My favorite hot dog lies (in no particular order)

1) "We get our dogs made specially for us" Easily the most common lie in the business. Owners say this so that you will think you can only get a particular dog from them. There are exceptions, such as the Galloping Hill Inn and Marci's, but more than 9 times out of 10 it's a lie. I was disappointed to hear this lie repeated twice recently at Rutt's Hut. Of course I didn't sit by quietly but called them on it.

2) "We make our dogs here" Not as common as lie #1, but I've heard it more than a few times. Galloping Hill Inn and Maui's were guilty of this. I ask to see the sausage making equipment.

3)"Our dogs are smaller so we can fit in more toppings" Bull$hit. Get a bigger roll.

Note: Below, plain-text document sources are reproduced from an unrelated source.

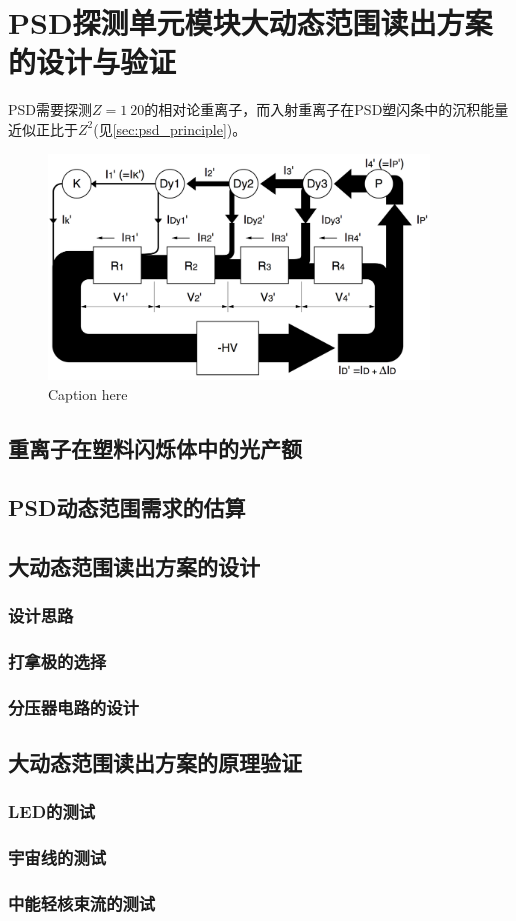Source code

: \chapter{PSD探测单元模块大动态范围读出方案的设计与验证}
\label{ch:large_dynmaicrange}
PSD需要探测$Z=1~20$的相对论重离子，而入射重离子在PSD塑闪条中的沉积能量近似正比于$Z^2$(见\ref{sec:psd_principle})。
\begin{figure}[tb]
	\centering
	\includegraphics[width=0.9\textwidth]{chap/dynamic_range/fig/pmt_current_distribution_hamamatsu}
	\caption{Caption here}
	\label{fig:figure1}
\end{figure}
\section{重离子在塑料闪烁体中的光产额}
\label{sec:ch3:light_yield}

\section{PSD动态范围需求的估算}

\section{大动态范围读出方案的设计}
\subsection{设计思路}
\subsection{打拿极的选择}
\subsection{分压器电路的设计}

\section{大动态范围读出方案的原理验证}
\subsection{LED的测试}
\subsection{宇宙线的测试}
\subsection{中能轻核束流的测试}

Many serve smaller dogs, charge the same as those who serve bigger ones and count on you not noticing.

4) "We use skinless dogs because the elderly have a hard time chewing the casing" No you don't. You do it because skinless dogs are cheaper. I've heard this one a lot. Once a guy who was located in an industrial area and served mainly factory workers gave this as a reason. I doubt he had very many elderly customers.

5) "You'll like OUR veggie dogs" Whoever invented this abomination should be shot. If you don't want to eat a real hot dog, get a salad. A real hot dog is made from real meat. Beef. Pork. Veal. Buffalo. Or any combination. Anything made from poultry, fish, or whatever the hell they put in veggie dogs is not a hot dog. I don't care what the label calls it.

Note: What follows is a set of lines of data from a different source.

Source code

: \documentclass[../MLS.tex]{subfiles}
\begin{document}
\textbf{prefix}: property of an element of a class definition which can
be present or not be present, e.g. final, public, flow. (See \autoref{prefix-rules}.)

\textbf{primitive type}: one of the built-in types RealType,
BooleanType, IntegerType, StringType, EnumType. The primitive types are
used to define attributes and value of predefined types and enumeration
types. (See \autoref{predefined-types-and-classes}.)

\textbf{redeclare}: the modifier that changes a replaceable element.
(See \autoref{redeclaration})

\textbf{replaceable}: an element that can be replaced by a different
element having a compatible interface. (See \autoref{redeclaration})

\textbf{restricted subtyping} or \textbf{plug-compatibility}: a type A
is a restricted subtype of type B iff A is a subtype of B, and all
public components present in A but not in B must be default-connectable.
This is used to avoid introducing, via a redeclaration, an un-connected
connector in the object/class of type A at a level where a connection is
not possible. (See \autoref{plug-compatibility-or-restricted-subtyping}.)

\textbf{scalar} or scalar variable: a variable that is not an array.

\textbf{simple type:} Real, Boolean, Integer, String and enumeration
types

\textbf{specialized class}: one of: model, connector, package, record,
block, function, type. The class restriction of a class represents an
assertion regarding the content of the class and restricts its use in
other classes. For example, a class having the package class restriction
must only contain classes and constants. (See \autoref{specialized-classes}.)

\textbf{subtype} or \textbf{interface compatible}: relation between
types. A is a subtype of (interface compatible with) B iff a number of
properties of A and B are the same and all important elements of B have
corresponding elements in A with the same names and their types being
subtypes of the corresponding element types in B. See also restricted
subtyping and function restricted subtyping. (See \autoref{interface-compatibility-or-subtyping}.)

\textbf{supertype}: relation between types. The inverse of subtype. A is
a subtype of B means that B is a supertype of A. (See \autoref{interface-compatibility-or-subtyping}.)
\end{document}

6) Adding stupid ingredients like truffles, foie gras, raspberry wasabi sauce, cream cheese, and other assorted crap and calling it a "haute dog" enhances the hot dog. No, it masks the flavor of it. A true hot dog was meant to be enjoyed with mustard and/or a minimum of toppings that enhance, not mask the frankfurter. You wouldn't put this crap on a high quality pastrami sandwich. It's trendy, pretentious, and more often than not the invention of a bored chef. These people ought to be lined up next to the veggie, salmon, and poultry dog people.

7) "It's a hot dog; no one can tell the difference" I get this when I ask why someone is using a cheap, low quality dog. This one may not even belong on the list because in many parts of the country, particularly the south, hardly anyone cares about the actual frank; it's more about the toppings. Especially the slaw in places like Virginia and Carolina where they use a cheap, bland dog.

8) "Our special chili is from a family recipe dating all the way back to the Garden of Eden" Many, if not most hot dog purveyors make their own chili. But a lot use the canned kind (which is not a crime) but try to pass it off as homemade.

9) "You're a hot dog snob" No, I'm not. That term is an oxymoron, like jumbo shrimp. We are talking about a simple, unpretentious food. I look for a quality frankfurter, prepared well whether it's in water, deep fried, griddled, grilled, or some combination: at a decent size served hot on a fresh bun. There's no such thing as a hot dog snob, although the "haute dog" people who gussie up their dogs with all sorts of esoteric crap and have them with expensive wine come close.
 
10) "Hot dogs are good for you" I've uttered this one myself in an effort to get my wife off my back for complaining that I eat too many double Italian Hot Dogs. I tried to tell her they are a healthy, well balanced meal containing bread, meat, vegetables, and potatoes. She wasn't having it.